A nice box of stuff arrived from motorgeek today: ONR wash and shine, opti power clean, some brushes, a noodle mit, drying cloth, various MF cloths and some foam applicators ( and a Cali scents cherry palm tree!)

I've been an avid user of autoglym stuff up until now and was using the 2bm on previous cars, but I have a new car, I'm all excited about detailing it and this ONR method really appeals to me. I don't enjoy using gallons of water and all the paraphernalia and faff that goes with it. All the runoff makes me feel uneasy too, so I thought I'd give ONR a bash.

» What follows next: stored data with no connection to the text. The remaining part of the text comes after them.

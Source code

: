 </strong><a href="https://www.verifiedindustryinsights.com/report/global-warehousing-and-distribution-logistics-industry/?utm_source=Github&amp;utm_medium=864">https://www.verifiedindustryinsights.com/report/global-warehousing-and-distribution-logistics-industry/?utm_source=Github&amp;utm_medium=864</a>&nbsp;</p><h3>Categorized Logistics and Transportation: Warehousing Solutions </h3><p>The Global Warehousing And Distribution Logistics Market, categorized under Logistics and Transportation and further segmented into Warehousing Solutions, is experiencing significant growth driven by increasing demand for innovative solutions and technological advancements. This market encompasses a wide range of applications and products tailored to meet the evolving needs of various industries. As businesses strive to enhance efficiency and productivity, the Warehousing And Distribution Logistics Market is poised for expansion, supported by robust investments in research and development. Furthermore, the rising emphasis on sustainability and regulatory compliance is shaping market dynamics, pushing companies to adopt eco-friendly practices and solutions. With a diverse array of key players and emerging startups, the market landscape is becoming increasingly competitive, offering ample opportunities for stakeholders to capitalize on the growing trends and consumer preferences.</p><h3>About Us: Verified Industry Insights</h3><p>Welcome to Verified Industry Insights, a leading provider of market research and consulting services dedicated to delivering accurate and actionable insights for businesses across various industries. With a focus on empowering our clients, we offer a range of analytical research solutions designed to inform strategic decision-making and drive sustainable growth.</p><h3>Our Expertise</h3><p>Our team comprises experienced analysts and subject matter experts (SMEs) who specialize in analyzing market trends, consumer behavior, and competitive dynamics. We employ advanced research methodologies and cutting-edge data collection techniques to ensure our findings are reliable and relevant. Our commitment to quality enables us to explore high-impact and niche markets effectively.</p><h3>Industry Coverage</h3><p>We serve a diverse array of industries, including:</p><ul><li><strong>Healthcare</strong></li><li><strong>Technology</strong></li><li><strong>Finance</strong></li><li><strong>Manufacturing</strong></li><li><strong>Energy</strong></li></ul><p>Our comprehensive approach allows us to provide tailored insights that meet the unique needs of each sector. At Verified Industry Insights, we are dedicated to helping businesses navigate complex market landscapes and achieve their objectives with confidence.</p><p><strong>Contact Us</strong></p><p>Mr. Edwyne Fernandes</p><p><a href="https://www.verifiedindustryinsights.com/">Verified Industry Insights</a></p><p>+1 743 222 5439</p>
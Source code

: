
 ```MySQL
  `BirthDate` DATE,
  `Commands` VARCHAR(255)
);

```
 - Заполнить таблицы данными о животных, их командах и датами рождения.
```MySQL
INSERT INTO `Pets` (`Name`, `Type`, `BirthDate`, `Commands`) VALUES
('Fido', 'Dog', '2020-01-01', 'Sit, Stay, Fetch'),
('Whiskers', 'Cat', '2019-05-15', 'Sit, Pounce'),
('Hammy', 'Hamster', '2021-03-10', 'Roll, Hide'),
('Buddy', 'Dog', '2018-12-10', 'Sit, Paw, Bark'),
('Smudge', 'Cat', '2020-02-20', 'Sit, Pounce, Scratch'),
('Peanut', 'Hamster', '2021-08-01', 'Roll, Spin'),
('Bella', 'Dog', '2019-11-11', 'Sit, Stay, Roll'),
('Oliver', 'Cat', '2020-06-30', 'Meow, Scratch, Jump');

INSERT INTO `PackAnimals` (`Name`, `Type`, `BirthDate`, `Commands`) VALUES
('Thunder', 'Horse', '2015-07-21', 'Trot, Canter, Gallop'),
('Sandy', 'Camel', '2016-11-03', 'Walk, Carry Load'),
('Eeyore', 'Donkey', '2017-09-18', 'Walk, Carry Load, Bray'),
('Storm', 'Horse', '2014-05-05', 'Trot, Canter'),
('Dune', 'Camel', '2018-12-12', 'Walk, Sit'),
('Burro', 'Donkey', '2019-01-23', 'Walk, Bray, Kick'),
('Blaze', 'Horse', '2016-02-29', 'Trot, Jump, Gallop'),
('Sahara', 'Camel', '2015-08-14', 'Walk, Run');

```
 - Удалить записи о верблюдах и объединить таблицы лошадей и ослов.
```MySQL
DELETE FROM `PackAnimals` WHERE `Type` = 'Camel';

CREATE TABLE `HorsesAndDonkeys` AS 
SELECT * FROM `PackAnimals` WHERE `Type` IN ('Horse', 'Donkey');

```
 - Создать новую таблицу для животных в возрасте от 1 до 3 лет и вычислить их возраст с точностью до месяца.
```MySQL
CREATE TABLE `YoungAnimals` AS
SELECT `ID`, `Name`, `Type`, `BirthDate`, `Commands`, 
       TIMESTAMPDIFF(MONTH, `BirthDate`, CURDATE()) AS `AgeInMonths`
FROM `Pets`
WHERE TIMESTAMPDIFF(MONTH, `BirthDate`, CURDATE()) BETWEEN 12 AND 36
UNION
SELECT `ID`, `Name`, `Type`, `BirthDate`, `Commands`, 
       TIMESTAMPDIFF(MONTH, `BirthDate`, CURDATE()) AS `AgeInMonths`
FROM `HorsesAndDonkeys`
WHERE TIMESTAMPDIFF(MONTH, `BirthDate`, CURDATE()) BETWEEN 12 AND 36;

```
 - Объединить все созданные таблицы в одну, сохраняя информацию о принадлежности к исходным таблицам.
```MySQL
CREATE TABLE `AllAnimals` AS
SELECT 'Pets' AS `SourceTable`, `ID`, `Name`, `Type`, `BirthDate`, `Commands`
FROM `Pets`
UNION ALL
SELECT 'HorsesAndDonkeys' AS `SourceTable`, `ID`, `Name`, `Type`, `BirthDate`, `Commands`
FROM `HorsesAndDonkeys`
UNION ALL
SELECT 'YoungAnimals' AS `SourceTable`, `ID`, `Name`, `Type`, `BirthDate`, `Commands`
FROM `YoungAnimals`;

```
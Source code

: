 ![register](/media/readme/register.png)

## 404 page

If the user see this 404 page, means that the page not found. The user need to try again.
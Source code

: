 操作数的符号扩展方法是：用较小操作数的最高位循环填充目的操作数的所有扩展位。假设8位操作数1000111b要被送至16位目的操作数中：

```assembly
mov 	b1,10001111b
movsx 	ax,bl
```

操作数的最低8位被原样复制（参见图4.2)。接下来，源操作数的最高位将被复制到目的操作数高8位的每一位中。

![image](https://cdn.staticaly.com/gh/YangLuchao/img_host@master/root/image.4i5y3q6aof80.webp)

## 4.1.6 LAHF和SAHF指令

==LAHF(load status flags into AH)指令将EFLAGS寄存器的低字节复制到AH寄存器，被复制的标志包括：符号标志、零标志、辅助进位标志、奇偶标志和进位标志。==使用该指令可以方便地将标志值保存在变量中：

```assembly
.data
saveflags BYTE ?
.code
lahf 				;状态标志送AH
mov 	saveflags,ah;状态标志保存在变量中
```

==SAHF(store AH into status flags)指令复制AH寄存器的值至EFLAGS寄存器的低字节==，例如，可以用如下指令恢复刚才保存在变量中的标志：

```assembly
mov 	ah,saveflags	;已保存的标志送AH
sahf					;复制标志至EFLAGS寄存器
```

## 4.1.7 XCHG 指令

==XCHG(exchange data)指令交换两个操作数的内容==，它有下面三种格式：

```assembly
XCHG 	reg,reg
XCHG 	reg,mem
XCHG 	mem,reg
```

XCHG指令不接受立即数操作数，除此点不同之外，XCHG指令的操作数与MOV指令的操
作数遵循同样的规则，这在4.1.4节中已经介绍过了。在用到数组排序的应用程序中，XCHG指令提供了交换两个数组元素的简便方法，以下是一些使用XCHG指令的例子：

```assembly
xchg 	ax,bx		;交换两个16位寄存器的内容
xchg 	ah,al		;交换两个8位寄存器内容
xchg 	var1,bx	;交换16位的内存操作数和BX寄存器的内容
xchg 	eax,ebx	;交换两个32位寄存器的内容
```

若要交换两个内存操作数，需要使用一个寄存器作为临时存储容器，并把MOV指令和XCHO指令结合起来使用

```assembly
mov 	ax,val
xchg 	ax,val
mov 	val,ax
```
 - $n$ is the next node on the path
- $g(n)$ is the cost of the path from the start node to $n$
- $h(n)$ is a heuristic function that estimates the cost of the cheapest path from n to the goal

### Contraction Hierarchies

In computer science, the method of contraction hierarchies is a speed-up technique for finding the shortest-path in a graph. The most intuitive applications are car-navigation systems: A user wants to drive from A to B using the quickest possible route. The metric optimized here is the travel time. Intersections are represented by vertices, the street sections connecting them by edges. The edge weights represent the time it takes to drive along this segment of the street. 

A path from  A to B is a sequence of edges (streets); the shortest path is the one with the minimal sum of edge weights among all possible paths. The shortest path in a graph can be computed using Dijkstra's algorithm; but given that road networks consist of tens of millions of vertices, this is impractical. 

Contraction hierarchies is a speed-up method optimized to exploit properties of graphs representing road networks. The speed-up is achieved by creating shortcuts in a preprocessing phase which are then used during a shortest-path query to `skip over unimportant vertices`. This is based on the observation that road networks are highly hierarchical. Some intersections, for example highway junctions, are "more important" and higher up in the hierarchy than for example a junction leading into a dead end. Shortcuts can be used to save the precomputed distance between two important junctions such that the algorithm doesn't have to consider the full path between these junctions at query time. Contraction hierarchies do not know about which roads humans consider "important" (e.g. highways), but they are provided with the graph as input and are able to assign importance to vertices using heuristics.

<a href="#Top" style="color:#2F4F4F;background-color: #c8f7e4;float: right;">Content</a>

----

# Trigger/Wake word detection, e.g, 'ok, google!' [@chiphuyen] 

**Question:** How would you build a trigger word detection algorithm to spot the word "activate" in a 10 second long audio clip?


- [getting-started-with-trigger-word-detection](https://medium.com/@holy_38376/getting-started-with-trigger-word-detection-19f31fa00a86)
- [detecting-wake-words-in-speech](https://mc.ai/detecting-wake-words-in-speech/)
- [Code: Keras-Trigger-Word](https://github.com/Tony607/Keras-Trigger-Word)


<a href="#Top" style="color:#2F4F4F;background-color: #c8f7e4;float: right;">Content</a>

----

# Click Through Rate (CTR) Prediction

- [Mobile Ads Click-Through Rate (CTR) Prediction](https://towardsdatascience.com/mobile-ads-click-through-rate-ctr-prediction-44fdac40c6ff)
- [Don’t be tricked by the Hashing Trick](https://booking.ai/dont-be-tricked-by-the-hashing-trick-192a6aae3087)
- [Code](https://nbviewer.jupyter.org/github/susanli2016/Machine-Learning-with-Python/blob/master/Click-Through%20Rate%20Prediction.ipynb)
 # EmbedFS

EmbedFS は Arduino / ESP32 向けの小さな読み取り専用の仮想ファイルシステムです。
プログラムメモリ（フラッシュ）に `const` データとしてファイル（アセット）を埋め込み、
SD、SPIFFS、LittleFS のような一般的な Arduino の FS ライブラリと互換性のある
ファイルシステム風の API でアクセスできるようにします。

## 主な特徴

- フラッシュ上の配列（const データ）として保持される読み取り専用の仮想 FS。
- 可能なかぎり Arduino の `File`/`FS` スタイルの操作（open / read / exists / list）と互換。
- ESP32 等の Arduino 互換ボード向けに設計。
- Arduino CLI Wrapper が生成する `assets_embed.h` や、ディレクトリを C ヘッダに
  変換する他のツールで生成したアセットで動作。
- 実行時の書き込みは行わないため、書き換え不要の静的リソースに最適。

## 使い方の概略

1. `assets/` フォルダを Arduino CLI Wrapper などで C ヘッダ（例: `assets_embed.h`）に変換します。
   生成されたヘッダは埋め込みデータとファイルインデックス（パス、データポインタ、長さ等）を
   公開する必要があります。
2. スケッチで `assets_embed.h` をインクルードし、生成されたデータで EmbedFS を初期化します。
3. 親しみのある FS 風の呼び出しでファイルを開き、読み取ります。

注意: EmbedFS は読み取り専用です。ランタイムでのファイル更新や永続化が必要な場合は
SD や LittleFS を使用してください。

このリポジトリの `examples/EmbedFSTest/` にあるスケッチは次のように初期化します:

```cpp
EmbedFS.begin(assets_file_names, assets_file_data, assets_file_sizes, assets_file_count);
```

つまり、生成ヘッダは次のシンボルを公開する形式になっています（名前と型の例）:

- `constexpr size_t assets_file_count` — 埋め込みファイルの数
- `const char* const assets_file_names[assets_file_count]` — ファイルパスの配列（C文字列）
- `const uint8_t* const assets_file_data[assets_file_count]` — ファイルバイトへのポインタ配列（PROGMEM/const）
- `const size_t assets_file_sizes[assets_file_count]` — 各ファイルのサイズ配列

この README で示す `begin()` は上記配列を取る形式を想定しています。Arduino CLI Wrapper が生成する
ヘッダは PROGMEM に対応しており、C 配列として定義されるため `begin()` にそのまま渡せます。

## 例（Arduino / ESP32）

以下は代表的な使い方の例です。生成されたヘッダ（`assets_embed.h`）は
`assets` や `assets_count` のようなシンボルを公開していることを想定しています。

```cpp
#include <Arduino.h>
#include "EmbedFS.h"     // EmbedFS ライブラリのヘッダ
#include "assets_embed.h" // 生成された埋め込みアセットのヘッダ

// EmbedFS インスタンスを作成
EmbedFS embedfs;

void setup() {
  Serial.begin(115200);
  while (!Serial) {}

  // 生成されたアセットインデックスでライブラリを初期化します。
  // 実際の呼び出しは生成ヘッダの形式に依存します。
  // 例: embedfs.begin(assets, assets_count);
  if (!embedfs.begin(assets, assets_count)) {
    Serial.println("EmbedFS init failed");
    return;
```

So, I've just bought a cracking 2006 R53 Mini Cooper S. It was "clean" when I bought it and the alloys are freshly refurbished. but definitely needs a proper detail, and I've now had it just over a week. I work out in the sticks in Devon, so the Mini is getting a bit muddy with all the rain we've had recently. Having read a few threads on this method, I'm confident that I can still use it but I may go to the local jetwash to get rid of any big clods of mud around the arches. So, to some questions.

What do you ONRers do about fallout removal? I've not actually used it before, but I'm keen to do as thorough a detail on this car to start with. I gather IronX or Ferrex need a really good rinse off, which kind of goes against the idea of ONR and eco-detailing. 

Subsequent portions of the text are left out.